Your objective:
Everything in the listing that follows should be reproduced exactly except the pictures.

Records to process:
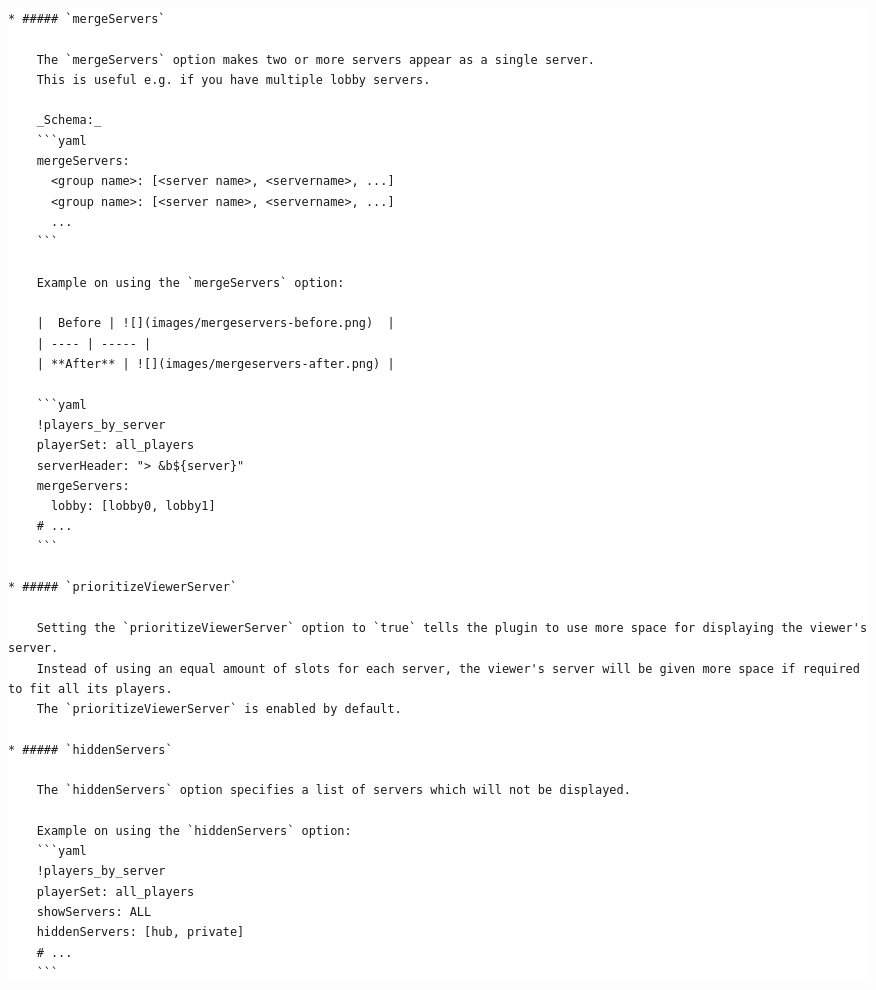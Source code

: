     * ##### `mergeServers`
    
        The `mergeServers` option makes two or more servers appear as a single server.
        This is useful e.g. if you have multiple lobby servers.
        
        _Schema:_
        ```yaml
        mergeServers:
          <group name>: [<server name>, <servername>, ...]
          <group name>: [<server name>, <servername>, ...]
          ...
        ```
        
        Example on using the `mergeServers` option:
        
        |  Before | ![](images/mergeservers-before.png)  |
        | ---- | ----- |
        | **After** | ![](images/mergeservers-after.png) |
        
        ```yaml
        !players_by_server
        playerSet: all_players
        serverHeader: "> &b${server}"
        mergeServers:
          lobby: [lobby0, lobby1]  
        # ...
        ```
        
    * ##### `prioritizeViewerServer`
    
        Setting the `prioritizeViewerServer` option to `true` tells the plugin to use more space for displaying the viewer's server.
        Instead of using an equal amount of slots for each server, the viewer's server will be given more space if required to fit all its players.
        The `prioritizeViewerServer` is enabled by default.
        
    * ##### `hiddenServers`
    
        The `hiddenServers` option specifies a list of servers which will not be displayed.
        
        Example on using the `hiddenServers` option:
        ```yaml
        !players_by_server
        playerSet: all_players
        showServers: ALL
        hiddenServers: [hub, private]
        # ...
        ```
    

[!]: ToC
   [!]: ifBTLP
   [!]: endIf
[!]: ifBTLP
[!]: endIF
[!]: ifATO
[!]: endIF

Reply to the task:
Source code

:     * ##### `mergeServers`
    
        The `mergeServers` option makes two or more servers appear as a single server.
        This is useful e.g. if you have multiple lobby servers.
        
        _Schema:_
        ```yaml
        mergeServers:
          <group name>: [<server name>, <servername>, ...]
          <group name>: [<server name>, <servername>, ...]
          ...
        ```
        
        Example on using the `mergeServers` option:
        
        |  Before | ![](images/mergeservers-before.png)  |
        | ---- | ----- |
        | **After** | ![](images/mergeservers-after.png) |
        
        ```yaml
        !players_by_server
        playerSet: all_players
        serverHeader: "> &b${server}"
        mergeServers:
          lobby: [lobby0, lobby1]  
        # ...
        ```
        
    * ##### `prioritizeViewerServer`
    
        Setting the `prioritizeViewerServer` option to `true` tells the plugin to use more space for displaying the viewer's server.
        Instead of using an equal amount of slots for each server, the viewer's server will be given more space if required to fit all its players.
        The `prioritizeViewerServer` is enabled by default.
        
    * ##### `hiddenServers`
    
        The `hiddenServers` option specifies a list of servers which will not be displayed.
        
        Example on using the `hiddenServers` option:
        ```yaml
        !players_by_server
        playerSet: all_players
        showServers: ALL
        hiddenServers: [hub, private]
        # ...
        ```
    

[!]: ToC
   [!]: ifBTLP
   [!]: endIf
[!]: ifBTLP
[!]: endIF
[!]: ifATO
[!]: endIF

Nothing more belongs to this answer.